All along, some crisis centers had been invoking ideas more consonant with dominant ways of thinking about women in Russia. Regional crisis centers, even those
that identified as feminist and drew upon human rights rhetoric, were more likely than those in St. Petersburg or Moscow to employ neotraditional, especially ma- ternalist, gender ideologies, often signified in their use of the Russian term “violence in the family” rather than “domestic violence.” For example, in the Volga city of Saratov, the crisis center campaigned using slogans on posters such as “Defend my mother” (Johnson 2001).
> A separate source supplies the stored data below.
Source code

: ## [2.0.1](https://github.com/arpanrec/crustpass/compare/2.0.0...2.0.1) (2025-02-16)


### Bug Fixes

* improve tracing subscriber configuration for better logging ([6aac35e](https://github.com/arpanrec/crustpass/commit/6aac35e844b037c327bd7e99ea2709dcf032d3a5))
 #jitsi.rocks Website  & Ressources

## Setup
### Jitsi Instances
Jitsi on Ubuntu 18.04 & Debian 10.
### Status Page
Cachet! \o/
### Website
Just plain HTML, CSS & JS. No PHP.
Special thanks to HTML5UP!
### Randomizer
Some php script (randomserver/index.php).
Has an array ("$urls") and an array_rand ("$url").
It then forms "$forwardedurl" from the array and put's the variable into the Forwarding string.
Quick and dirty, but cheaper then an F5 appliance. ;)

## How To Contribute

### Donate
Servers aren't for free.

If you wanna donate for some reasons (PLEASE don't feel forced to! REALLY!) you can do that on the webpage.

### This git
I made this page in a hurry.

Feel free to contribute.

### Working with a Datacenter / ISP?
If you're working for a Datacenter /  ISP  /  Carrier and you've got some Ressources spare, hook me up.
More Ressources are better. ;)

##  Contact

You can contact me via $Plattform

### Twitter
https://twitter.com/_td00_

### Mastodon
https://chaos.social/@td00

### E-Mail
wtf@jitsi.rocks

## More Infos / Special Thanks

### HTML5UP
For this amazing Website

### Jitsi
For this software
Better than other issues raised by global feminists, this framing of domestic violence could also resonate with the mater — nalist women’s groups that had first emerged under Gorbachev (Hrycak 2002).21 But because this framing was so resonant with Russian ideas about “protecting of women and children” that did not hold abusers accountable, the more radical movement leaders were skeptical of such organizations and this way of talking about domestic violence.22
By 2001, encouraged by shifts in leadership, expansion of the movement to the regions, and the realization of the costs of appropriating global norms virtually unchanged,23 the movement as a whole began to tactically employ these kinds of maternalist ways of framing domestic violence, more often using the translation of “violence in the family.” Although some of the new crisis centers stimulated by the infusion of democracy assistance were simply maternalist, the new leadership balanced maternalism and global feminism (Johnson 2007a). As explained by the Saratov crisis center director who became a national leader, using maternalism was the best way to bring attention to domestic violence because “women [as a category of rights-bearing citizens] are not heard in Russia.”24 Reflecting the activist leaders’ Soviet heritage, translation of the global norm also included the incorporation of economic violence—“the refusal to allow the woman to go to work or pressure to stop working; complete control over the woman’s income.”25
In other words, with global feminist support, the movement’s leaders translated global ideas about domestic violence into the Russian vernacular. In the language of social movement theory, they had amplified their frame of domestic violence by drawing upon already existing values in Russian society.26 But, at the same time, as elsewhere in the global movement against gender violence, they had developed a double consciousness, articulating their claims in different ways in different domestic and global contexts (Merry 2006a, 3): using maternalism and “violence in the family” in Russia, and what American activist Elizabeth Schneider (2002) called the radical feminist frame and the more globally recognized term “domestic violence” to global feminists, donors, and human rights advocates (Johnson 2007a). The women’s crisis centers, while seeking a transformation of gender ideology by holding (men) batterers more accountable than (women) victims, simultaneously tapped into existing gender ideology, especially the neotraditionalism that extols women’s contributions as mothers. Much as with the activists’ transplantation of the crisis center model, the movement adjusted the global concept of domestic violence to fit the Russian context even while continuing to challenge the gender order. While earlier interventions might have curtailed opportunities for such translation, global feminist calls for recognizing autonomous self-organization (Weldon 2006) meant that such localization was at least tolerated, if not promoted.27
This negotiation between neotraditionalism and feminism may be activists’ best hope for protesting domestic violence and gender after communism, especially in societies that remain less than democratic (Johnson and Robinson 2007). As Chela Sandoval (2000) found for U. S. women of color and third-world women, “shifting” between different ideologies and frames may be the most effective challenge to the dominant, often binary, ways of thinking. In Sandoval’s words, “[t]he idea here, [is] that the citizen-subject can learn to identify, develop, and control the means of ideology, that is marshal the knowledge necessary to ‘break with ideology’ while at the same time also speaking in, and from within, ideology.”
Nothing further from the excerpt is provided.